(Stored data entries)
===
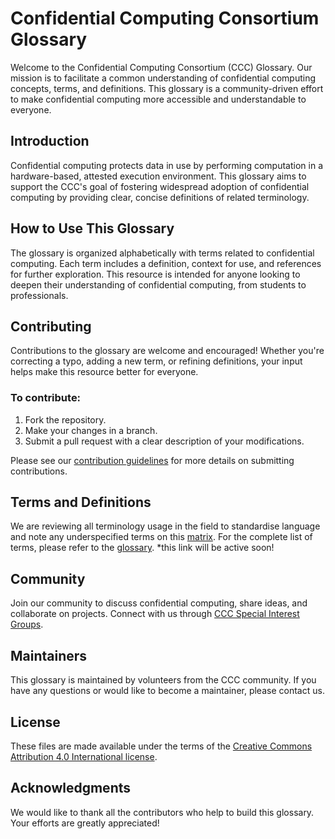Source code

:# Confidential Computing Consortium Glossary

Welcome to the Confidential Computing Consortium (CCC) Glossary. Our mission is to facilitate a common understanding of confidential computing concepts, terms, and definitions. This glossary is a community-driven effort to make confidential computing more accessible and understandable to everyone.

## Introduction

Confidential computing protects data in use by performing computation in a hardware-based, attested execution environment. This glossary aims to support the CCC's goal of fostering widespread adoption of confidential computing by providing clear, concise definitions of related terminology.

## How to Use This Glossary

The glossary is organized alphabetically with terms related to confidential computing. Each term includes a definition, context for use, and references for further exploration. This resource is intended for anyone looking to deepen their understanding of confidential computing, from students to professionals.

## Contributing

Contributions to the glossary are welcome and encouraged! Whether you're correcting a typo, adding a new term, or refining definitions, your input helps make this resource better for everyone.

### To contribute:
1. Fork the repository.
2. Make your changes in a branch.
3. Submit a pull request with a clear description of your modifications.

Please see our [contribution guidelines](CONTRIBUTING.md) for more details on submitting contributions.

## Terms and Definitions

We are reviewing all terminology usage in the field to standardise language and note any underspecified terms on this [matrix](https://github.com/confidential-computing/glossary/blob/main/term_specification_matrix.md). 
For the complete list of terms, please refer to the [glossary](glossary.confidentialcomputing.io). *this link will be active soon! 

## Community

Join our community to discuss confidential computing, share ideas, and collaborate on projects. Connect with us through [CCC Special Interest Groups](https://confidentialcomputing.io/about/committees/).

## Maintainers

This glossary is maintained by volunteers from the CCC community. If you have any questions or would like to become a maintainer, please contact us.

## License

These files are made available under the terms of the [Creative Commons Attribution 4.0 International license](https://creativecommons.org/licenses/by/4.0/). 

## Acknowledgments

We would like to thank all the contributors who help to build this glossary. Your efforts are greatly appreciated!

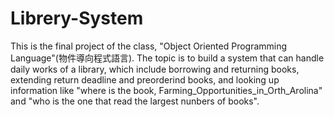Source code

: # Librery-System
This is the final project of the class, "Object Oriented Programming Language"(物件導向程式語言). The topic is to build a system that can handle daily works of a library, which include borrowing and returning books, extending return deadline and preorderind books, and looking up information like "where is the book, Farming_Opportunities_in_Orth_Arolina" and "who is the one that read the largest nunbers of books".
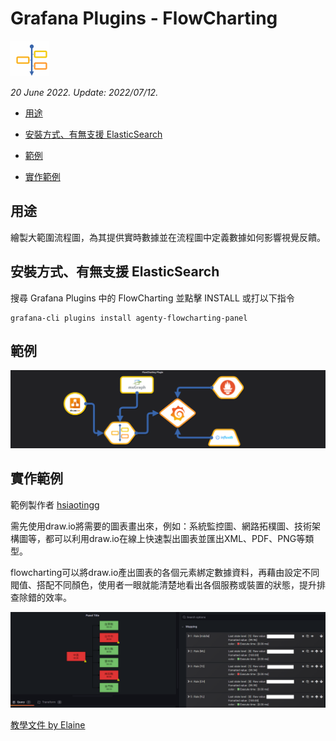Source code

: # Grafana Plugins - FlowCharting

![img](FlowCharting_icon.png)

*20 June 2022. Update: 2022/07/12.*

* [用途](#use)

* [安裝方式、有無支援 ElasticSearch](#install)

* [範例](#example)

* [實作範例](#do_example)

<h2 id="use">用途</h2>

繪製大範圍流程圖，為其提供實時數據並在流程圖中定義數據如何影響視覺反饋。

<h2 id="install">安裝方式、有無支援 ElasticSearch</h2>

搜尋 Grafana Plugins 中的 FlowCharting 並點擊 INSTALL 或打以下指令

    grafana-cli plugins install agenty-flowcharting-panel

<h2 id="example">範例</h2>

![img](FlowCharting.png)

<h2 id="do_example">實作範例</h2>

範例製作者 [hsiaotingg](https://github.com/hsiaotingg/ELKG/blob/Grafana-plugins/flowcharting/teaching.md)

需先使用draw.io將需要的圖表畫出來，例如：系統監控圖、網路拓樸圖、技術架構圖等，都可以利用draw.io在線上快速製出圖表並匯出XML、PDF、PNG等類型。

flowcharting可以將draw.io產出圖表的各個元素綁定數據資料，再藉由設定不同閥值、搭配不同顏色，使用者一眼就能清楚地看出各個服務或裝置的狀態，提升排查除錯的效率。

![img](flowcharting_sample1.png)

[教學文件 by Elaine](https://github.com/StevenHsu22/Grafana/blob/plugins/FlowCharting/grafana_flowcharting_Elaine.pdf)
===
In the records above, locate every line with the string "Consortium" and copy it.

:# Confidential Computing Consortium Glossary
Welcome to the Confidential Computing Consortium (CCC) Glossary. Our mission is to facilitate a common understanding of confidential computing concepts, terms, and definitions. This glossary is a community-driven effort to make confidential computing more accessible and understandable to everyone.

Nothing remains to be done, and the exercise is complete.